Section 300 of the Human Rights Law further provides:

"The provisions of this article shall be construed liberally for the accomplishment of the purposes thereof. Nothing contained in this article shall be deemed to repeal any of the provisions of the civil rights law or any other law of this state relating to discrimination because of race, creed, color or national origin * * *."

It has been recognized that only when a proceeding is pending before the Division of Human Rights is the procedure set forth in the Human Rights Law deemed to be the exclusive remedy for discrimination. Gaynor v.Rockefeller, 21 A.D.2d 92, 97 (1st Dept., 1964), affd. 15 N.Y.2d 120 (1965). The State has not pre-empted action by localities with regard to discrimination. Matter of Feigenblum v. Commission on Human Rights,53 Misc. 2d 360 (Sup.Ct., Kings Co., 1967).

Local legislation may, therefore, legally duplicate the provisions of the Human Rights Law by prohibiting discrimination in housing, employment and public accommodations on the basis of age, race, creed, color, national origin or sex and may provide that persons aggrieved under these categories may pursue the remedies available under the Human Rights Law. Such legislation would be within the police power of a Town Board as expressed in Town Law, § 130:

"The town board after a public hearing may enact, amend and repeal ordinances, rules and regulations not inconsistent with law, for the following purposes:

* * *

"15. Promotion of public welfare. Promoting the health, safety, morals or general welfare of the community, including the protection and preservation of the property of the town and of its inhabitants, and of peace and good order, the benefit of trade and all other matter related thereto, insofar as the same shall not be inconsistent with existing law."

With respect to the power of the Town Board to enact such legislation in the form of local laws, the Municipal Home Rule Law provides:

"10. (1) In addition to powers granted in the constitution, the statute of local governments or in any other law,

* * *

"(ii) every local government, as provided in this chapter, shall have power to adopt and amend local laws not inconsistent with the constitution or not inconsistent with any general law, relating to the following subjects * * *"

"a. A county, city, town or village:

* * *

"(12) The government, protection, order, conduct, safety, health and well-being of persons or property therein * * *."

Since local legislation prohibiting such discrimination would neither "prohibit what the State law permits nor allow what the State law forbids, "Wholesale Laundry Board of Trade v. City of New York,17 A.D.2d 327, 329 (1st Dept.), affd. 12 N.Y.2d 998 (1963), no inconsistency with State law would result. Indeed, such local enactments would be supplementary of State law. People v. Lewis, 295 N.Y. 42 (1945).
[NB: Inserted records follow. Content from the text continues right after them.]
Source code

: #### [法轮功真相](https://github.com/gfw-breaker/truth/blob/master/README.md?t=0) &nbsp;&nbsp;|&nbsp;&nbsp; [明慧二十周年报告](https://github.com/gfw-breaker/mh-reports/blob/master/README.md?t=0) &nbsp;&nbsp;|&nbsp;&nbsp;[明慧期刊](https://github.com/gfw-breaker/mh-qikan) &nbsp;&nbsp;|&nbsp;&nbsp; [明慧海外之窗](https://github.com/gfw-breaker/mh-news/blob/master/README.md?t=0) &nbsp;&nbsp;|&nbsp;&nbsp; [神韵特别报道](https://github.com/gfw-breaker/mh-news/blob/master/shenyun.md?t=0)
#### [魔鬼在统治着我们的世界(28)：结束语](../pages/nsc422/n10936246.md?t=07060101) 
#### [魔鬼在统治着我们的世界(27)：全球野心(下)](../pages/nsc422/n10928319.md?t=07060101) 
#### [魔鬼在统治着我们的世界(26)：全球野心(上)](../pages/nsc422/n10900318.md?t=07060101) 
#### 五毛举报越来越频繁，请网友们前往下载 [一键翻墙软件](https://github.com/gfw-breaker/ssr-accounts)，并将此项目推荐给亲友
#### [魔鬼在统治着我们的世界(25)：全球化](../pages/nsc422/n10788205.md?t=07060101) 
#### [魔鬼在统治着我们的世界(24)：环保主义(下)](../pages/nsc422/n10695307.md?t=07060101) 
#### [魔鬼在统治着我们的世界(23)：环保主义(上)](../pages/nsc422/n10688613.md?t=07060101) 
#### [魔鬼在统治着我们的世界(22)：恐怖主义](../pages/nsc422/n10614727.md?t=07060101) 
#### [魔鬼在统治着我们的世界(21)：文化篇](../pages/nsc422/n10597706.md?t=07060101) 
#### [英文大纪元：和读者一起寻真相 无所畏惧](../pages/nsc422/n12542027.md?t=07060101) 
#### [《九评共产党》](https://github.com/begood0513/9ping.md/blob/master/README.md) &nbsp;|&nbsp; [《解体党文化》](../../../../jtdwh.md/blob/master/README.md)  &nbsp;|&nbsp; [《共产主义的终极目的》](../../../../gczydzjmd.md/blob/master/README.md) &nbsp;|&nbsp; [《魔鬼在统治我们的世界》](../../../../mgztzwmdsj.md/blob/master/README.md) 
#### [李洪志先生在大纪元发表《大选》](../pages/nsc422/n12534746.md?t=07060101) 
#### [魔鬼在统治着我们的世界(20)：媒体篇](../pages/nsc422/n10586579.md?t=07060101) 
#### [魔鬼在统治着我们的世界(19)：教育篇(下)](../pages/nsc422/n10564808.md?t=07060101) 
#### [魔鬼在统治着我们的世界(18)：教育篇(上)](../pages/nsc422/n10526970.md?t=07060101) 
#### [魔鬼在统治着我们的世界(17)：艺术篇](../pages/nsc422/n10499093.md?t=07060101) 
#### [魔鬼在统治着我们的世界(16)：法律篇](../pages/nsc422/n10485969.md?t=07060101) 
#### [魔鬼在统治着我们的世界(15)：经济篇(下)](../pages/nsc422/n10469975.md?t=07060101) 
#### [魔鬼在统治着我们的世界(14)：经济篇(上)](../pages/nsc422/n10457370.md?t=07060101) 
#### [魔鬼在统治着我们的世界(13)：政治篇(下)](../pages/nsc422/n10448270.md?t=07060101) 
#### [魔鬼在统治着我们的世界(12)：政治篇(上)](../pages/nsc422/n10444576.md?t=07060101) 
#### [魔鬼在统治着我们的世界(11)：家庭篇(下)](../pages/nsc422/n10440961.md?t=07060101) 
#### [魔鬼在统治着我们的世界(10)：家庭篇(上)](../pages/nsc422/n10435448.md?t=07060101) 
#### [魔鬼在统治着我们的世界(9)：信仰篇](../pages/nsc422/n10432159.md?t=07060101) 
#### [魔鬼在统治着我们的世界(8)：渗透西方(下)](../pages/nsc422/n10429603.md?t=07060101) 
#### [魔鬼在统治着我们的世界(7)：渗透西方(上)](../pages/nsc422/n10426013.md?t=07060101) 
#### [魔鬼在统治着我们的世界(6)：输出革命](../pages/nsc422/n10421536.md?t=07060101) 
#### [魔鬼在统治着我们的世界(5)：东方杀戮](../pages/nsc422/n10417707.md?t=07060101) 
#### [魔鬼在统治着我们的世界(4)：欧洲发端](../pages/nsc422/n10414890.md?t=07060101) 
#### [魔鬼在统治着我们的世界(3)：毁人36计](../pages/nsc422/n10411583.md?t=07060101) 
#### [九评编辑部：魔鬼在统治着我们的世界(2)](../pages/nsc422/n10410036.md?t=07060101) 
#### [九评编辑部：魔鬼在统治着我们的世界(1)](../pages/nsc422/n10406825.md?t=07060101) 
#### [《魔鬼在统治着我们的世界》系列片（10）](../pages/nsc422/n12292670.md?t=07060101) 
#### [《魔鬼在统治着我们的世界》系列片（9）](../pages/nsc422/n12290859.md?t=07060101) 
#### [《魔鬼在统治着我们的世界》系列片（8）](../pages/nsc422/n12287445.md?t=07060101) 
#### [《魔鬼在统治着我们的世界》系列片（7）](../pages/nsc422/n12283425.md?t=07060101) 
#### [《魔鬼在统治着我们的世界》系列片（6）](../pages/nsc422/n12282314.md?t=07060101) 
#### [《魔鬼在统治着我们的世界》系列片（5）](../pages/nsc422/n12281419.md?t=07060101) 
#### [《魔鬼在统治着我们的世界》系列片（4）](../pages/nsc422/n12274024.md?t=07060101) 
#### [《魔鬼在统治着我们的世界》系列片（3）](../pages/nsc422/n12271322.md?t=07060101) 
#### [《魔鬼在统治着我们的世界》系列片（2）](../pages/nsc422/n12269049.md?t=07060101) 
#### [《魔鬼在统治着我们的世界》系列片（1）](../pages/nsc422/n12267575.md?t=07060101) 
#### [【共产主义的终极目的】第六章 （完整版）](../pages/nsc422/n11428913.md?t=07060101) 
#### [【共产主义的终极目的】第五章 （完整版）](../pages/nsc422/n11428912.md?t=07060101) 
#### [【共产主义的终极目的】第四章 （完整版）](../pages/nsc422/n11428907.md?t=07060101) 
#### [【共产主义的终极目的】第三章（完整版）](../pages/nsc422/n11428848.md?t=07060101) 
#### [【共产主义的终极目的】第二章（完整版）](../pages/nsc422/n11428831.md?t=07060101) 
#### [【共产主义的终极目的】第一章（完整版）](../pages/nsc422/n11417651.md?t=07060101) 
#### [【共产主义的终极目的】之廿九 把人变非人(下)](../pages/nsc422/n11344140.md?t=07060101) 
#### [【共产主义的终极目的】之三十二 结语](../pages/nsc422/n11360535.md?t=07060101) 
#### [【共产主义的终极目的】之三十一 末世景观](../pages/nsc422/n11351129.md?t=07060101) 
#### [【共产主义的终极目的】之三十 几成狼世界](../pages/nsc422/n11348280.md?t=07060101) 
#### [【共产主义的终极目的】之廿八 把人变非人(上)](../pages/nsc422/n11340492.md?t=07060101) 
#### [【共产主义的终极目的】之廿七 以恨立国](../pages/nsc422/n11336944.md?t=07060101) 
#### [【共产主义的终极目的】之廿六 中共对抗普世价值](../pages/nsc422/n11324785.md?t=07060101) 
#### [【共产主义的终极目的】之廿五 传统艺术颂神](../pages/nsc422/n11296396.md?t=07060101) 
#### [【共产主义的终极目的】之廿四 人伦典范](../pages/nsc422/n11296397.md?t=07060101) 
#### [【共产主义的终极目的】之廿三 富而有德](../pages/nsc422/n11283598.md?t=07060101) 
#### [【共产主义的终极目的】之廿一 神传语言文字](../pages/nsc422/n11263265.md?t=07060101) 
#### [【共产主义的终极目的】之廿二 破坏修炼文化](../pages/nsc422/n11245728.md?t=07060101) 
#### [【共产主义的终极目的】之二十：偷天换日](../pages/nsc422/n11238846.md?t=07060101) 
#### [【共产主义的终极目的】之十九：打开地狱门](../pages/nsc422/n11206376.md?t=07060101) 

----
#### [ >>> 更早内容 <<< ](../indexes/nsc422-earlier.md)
The Human Rights Law makes no mention of discrimination on the basis of sexual preference. However, its silence does not mean that such discrimination is "permitted" as a matter of State policy or that such discrimination cannot be prohibited by local governments.

In People v. Cook, 34 N.Y.2d 100 (1974), in sustaining a New York City tax on the sale of cigarettes based on their tar and nicotine content despite the silence of a State statute in that area, the Court of Appeals stated:

"Any time that the State law is silent on a subject, the likelihood is that a local law regulating that subject will prohibit something permitted elsewhere in the State. That is the essence of home rule. A different situation is presented when the State has acted upon a subject, and in so acting has evidenced a desire that its regulations should pre-empt the possibility of varying local regulations." 34 N.Y.2d at 109.
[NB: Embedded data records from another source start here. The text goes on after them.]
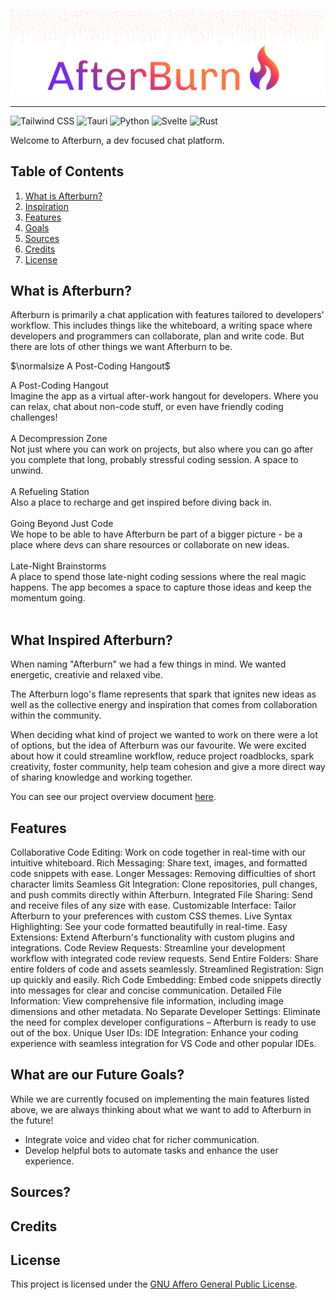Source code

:<p align="center">
  <img src="https://github.com/Afterburn-Connect/.github/blob/main/assets/afterburn-readme-header.png?raw=true" width="auto" alt="afterburn-connect"/>
</p>

---

![Tailwind CSS](https://img.shields.io/badge/-Tailwind_CSS-7029f3?style=for-the-badge&logoColor=white&logo=tailwindcss&color=7029f3)
![Tauri](https://img.shields.io/badge/-Tauri-9435a7?style=for-the-badge&logoColor=white&logo=tauri&color=9435a7)
![Python](https://img.shields.io/badge/-Python-c13a78?style=for-the-badge&logoColor=white&logo=python&color=c13a78)
![Svelte](https://img.shields.io/badge/-Svelte-f63c63?style=for-the-badge&logoColor=white&logo=svelte&color=f63c63)
![Rust](https://img.shields.io/badge/-Rust-fb7641?style=for-the-badge&logoColor=white&logo=rust&color=fb7641)

Welcome to Afterburn, a dev focused chat platform.

## Table of Contents
1.  [What is Afterburn?](#description)
2.  [Inspiration](#inspiration)
3.  [Features](#features)
4.  [Goals](#goals)
5.  [Sources](#sources)
6.  [Credits](#credits)
7.  [License](#license)

## <a name="description"> What is Afterburn? </a>

Afterburn is primarily a chat application with features tailored to developers' workflow. This includes things like the whiteboard, a writing space where developers and programmers can collaborate, plan and write code. But there are lots of other things we want Afterburn to be.


$\normalsize A Post-Coding Hangout$

A Post-Coding Hangout<br>
Imagine the app as a virtual after-work hangout for developers. Where you can relax, chat about non-code stuff, or even have friendly coding challenges!<br><br>
A Decompression Zone<br>
Not just where you can work on projects, but also where you can go after you complete that long, probably stressful coding session. A space to unwind.<br><br>
A Refueling Station<br>
Also a place to recharge and get inspired before diving back in.<br><br>
Going Beyond Just Code<br>
We hope to be able to have Afterburn be part of a bigger picture - be a place where devs can share resources or collaborate on new ideas.<br><br>
Late-Night Brainstorms<br>
A place to spend those late-night coding sessions where the real magic happens. The app becomes a space to capture those ideas and keep the momentum going.<br><br>

## <a name="inspiration"> What Inspired Afterburn? </a>

When naming "Afterburn" we had a few things in mind. We wanted energetic, creativie and relaxed vibe.

The Afterburn logo's flame represents that spark that ignites new ideas as well as the collective energy and inspiration that comes from collaboration within the community.

When deciding what kind of project we wanted to work on there were a lot of options, but the idea of Afterburn was our favourite. We were excited about how it could streamline workflow, reduce project roadblocks, spark creativity, foster community, help team cohesion and give a more direct way of sharing knowledge and working together.

You can see our project overview document [here](https://github.com/Afterburn-Connect/.github/blob/main/assets/afterburn-project-overview.pdf").

## <a name="features"> Features </a>

Collaborative Code Editing: Work on code together in real-time with our intuitive whiteboard.
Rich Messaging: Share text, images, and formatted code snippets with ease.
Longer Messages: Removing difficulties of short character limits
Seamless Git Integration: Clone repositories, pull changes, and push commits directly within Afterburn.
Integrated File Sharing: Send and receive files of any size with ease.
Customizable Interface: Tailor Afterburn to your preferences with custom CSS themes.
Live Syntax Highlighting: See your code formatted beautifully in real-time.
Easy Extensions: Extend Afterburn's functionality with custom plugins and integrations.
Code Review Requests: Streamline your development workflow with integrated code review requests.
Send Entire Folders: Share entire folders of code and assets seamlessly.
Streamlined Registration: Sign up quickly and easily.
Rich Code Embedding: Embed code snippets directly into messages for clear and concise communication.
Detailed File Information: View comprehensive file information, including image dimensions and other metadata.
No Separate Developer Settings: Eliminate the need for complex developer configurations – Afterburn is ready to use out of the box.
Unique User IDs: 
IDE Integration: Enhance your coding experience with seamless integration for VS Code and other popular IDEs.

## <a name="goals"> What are our Future Goals? </a>

While we are currently focused on implementing the main features listed above, we are always thinking about what we want to add to Afterburn in the future!

- Integrate voice and video chat for richer communication.
- Develop helpful bots to automate tasks and enhance the user experience.

## <a name="sources"> Sources? </a>

## <a name="credits"> Credits </a>

## <a name="license"> License </a>
This project is licensed under the [GNU Affero General Public License](https://opensource.org/license/agpl-v3).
As noted above, the New York Human Rights Law does not evidence a legislative desire that its provisions should pre-empt local regulation.

It is my opinion, therefore, that pursuant to Town Law, § 130 (15) and Municipal Home Rule Law, § 10(1)(a)(12), the Town of Woodstock may exercise its police power to adopt an ordinance or local law prohibiting discrimination on the basis, inter alia, of sexual preference.